### TASK REQUIREMENTS
Look through the records and copy each line with the string "that" in it.
▼
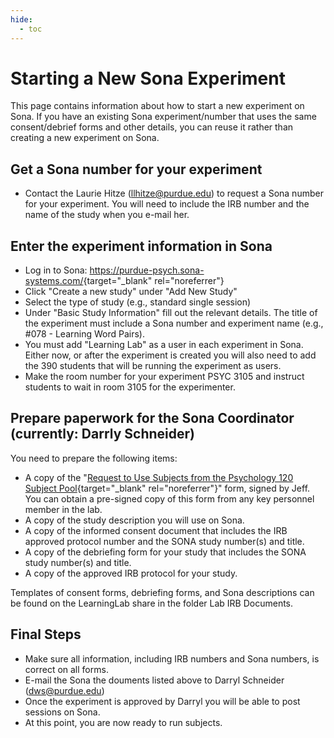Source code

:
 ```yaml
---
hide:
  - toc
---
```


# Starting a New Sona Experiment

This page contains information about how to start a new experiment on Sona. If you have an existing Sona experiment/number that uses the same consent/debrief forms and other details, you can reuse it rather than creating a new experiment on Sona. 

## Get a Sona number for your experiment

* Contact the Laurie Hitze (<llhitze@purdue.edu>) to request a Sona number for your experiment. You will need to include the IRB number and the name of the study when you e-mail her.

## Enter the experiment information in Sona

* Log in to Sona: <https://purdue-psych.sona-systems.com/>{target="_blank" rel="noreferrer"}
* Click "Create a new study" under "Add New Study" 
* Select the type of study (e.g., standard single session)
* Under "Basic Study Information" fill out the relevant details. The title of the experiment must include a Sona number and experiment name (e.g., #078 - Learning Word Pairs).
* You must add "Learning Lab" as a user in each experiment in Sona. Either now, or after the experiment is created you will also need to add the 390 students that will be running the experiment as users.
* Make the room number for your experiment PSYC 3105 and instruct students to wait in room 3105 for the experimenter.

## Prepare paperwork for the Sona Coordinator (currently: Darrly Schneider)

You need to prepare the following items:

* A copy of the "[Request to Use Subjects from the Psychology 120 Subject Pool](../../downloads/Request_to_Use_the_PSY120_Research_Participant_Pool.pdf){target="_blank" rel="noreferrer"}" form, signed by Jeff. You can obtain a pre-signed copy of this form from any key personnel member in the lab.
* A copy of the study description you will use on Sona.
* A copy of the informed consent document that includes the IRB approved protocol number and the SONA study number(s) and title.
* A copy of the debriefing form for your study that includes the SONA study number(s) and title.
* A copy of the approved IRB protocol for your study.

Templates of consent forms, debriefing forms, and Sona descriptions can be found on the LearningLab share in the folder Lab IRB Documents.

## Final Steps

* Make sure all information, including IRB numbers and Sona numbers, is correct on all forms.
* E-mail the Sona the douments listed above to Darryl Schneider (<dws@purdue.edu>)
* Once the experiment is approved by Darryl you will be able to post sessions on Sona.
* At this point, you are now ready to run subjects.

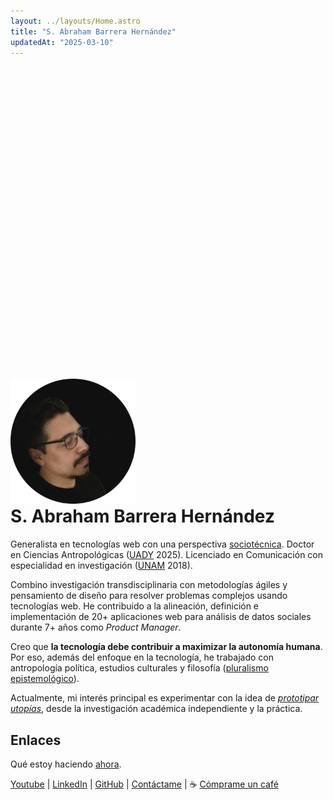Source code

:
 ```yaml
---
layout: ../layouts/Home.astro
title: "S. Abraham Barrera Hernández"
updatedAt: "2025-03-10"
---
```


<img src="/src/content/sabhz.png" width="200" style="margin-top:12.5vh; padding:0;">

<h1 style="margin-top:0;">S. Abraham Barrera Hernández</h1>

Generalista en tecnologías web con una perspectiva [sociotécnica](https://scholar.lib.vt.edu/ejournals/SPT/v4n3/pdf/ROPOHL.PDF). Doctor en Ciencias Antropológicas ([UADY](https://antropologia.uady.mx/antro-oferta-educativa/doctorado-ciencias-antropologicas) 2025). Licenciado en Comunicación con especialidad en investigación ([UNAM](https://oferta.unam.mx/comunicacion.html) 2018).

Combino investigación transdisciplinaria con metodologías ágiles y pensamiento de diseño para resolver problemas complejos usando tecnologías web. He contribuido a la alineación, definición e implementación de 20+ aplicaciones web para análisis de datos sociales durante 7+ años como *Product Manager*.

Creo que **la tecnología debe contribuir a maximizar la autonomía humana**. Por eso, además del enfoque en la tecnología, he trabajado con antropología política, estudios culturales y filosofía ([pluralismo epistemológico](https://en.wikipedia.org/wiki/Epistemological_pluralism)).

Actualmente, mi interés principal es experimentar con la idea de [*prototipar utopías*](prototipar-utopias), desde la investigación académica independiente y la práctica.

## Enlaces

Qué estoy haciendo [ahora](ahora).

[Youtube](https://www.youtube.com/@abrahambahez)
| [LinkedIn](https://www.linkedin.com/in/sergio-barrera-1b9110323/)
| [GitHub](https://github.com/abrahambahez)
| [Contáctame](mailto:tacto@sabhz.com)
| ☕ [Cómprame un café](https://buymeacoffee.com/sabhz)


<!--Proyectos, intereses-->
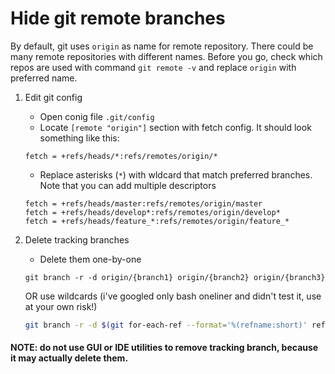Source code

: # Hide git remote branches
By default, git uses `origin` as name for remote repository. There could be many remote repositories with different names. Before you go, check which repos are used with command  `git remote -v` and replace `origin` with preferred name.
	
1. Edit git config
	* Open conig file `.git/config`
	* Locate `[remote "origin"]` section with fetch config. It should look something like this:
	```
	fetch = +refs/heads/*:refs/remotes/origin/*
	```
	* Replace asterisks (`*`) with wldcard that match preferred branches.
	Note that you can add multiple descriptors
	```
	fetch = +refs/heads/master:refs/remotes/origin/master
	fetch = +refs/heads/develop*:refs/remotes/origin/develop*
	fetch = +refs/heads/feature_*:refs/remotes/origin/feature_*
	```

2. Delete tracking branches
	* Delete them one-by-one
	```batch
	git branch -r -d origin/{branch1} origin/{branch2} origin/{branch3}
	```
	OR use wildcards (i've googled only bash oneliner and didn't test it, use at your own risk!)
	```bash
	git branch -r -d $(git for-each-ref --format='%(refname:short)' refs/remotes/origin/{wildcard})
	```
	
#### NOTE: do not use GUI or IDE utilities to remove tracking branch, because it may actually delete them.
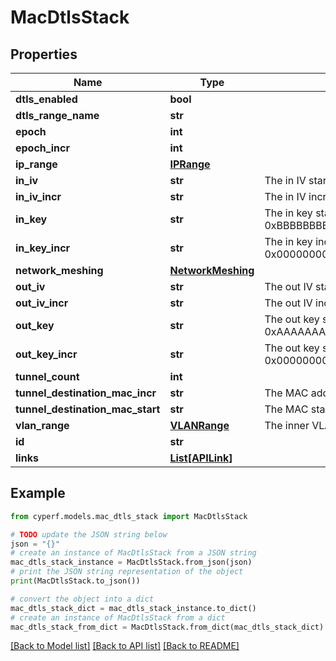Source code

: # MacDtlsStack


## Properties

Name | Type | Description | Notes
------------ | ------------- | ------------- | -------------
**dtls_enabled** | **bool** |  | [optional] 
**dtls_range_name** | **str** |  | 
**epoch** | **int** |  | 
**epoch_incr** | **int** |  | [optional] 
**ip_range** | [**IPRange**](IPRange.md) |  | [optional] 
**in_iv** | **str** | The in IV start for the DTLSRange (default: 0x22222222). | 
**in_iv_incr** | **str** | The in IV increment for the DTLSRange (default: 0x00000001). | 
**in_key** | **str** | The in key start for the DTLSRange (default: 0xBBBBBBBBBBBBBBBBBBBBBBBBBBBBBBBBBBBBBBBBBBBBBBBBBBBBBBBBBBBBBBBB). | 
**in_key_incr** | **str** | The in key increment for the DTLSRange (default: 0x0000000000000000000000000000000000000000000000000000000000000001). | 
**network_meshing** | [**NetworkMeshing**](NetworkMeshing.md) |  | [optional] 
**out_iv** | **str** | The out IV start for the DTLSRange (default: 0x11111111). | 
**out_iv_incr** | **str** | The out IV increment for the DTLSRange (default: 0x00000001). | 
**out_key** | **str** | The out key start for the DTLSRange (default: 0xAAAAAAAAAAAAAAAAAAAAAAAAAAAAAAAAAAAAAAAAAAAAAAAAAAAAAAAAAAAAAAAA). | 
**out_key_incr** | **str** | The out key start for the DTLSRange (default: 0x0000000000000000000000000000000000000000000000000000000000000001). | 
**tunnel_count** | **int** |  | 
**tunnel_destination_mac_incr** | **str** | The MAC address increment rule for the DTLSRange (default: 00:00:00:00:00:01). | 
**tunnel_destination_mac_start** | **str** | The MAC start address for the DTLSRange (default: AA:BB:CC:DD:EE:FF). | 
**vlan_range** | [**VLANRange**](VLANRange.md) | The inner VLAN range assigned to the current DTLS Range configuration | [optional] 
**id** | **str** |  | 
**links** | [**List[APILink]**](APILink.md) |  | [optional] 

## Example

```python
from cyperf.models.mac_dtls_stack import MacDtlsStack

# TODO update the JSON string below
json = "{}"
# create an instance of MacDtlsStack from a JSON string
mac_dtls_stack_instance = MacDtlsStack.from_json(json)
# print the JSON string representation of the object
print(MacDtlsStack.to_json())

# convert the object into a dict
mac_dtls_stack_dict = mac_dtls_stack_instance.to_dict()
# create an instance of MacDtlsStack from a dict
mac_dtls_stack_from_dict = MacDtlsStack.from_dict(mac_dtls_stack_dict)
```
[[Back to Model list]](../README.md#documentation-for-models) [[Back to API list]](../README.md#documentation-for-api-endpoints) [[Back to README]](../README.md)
▲
### ANSWER SPACE
This page contains information about how to start a new experiment on Sona. If you have an existing Sona experiment/number that uses the same consent/debrief forms and other details, you can reuse it rather than creating a new experiment on Sona. 
* You must add "Learning Lab" as a user in each experiment in Sona. Either now, or after the experiment is created you will also need to add the 390 students that will be running the experiment as users.
* A copy of the informed consent document that includes the IRB approved protocol number and the SONA study number(s) and title.
* A copy of the debriefing form for your study that includes the SONA study number(s) and title.
	* Replace asterisks (`*`) with wldcard that match preferred branches.
	Note that you can add multiple descriptors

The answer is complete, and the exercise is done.